# EXERCISE DESCRIPTION
Reprint every entry, character for character.

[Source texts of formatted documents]

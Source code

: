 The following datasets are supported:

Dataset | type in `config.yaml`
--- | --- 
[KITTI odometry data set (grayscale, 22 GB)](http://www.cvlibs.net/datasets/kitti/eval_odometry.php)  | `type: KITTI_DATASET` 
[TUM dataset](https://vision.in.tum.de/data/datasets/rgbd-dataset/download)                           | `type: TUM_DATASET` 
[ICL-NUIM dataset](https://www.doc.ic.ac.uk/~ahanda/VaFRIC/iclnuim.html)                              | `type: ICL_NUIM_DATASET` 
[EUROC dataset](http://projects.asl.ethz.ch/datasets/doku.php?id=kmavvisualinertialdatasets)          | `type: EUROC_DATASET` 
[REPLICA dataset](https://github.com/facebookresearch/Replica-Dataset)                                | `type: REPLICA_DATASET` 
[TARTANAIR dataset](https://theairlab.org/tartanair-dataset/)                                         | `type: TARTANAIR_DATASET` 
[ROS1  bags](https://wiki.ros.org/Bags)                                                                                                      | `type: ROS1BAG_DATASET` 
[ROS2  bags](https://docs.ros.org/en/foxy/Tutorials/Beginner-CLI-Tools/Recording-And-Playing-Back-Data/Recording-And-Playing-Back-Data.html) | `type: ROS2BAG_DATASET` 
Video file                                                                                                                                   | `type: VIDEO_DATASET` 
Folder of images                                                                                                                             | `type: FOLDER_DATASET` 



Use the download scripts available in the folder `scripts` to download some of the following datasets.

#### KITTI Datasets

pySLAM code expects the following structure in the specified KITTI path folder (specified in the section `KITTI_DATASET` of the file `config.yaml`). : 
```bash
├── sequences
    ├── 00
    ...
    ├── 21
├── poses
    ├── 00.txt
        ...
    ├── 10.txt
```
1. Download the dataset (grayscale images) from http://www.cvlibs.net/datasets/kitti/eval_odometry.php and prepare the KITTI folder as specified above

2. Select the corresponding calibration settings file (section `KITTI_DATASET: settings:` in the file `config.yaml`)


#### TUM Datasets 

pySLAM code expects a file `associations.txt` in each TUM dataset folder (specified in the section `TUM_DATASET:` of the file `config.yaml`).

# RESPONSE TO THE EXERCISE
Source code

: The following datasets are supported:

Dataset | type in `config.yaml`
--- | --- 
[KITTI odometry data set (grayscale, 22 GB)](http://www.cvlibs.net/datasets/kitti/eval_odometry.php)  | `type: KITTI_DATASET` 
[TUM dataset](https://vision.in.tum.de/data/datasets/rgbd-dataset/download)                           | `type: TUM_DATASET` 
[ICL-NUIM dataset](https://www.doc.ic.ac.uk/~ahanda/VaFRIC/iclnuim.html)                              | `type: ICL_NUIM_DATASET` 
[EUROC dataset](http://projects.asl.ethz.ch/datasets/doku.php?id=kmavvisualinertialdatasets)          | `type: EUROC_DATASET` 
[REPLICA dataset](https://github.com/facebookresearch/Replica-Dataset)                                | `type: REPLICA_DATASET` 
[TARTANAIR dataset](https://theairlab.org/tartanair-dataset/)                                         | `type: TARTANAIR_DATASET` 
[ROS1  bags](https://wiki.ros.org/Bags)                                                                                                      | `type: ROS1BAG_DATASET` 
[ROS2  bags](https://docs.ros.org/en/foxy/Tutorials/Beginner-CLI-Tools/Recording-And-Playing-Back-Data/Recording-And-Playing-Back-Data.html) | `type: ROS2BAG_DATASET` 
Video file                                                                                                                                   | `type: VIDEO_DATASET` 
Folder of images                                                                                                                             | `type: FOLDER_DATASET` 



Use the download scripts available in the folder `scripts` to download some of the following datasets.

#### KITTI Datasets

pySLAM code expects the following structure in the specified KITTI path folder (specified in the section `KITTI_DATASET` of the file `config.yaml`). : 
```bash
├── sequences
    ├── 00
    ...
    ├── 21
├── poses
    ├── 00.txt
        ...
    ├── 10.txt
```
1. Download the dataset (grayscale images) from http://www.cvlibs.net/datasets/kitti/eval_odometry.php and prepare the KITTI folder as specified above

2. Select the corresponding calibration settings file (section `KITTI_DATASET: settings:` in the file `config.yaml`)


#### TUM Datasets 

pySLAM code expects a file `associations.txt` in each TUM dataset folder (specified in the section `TUM_DATASET:` of the file `config.yaml`).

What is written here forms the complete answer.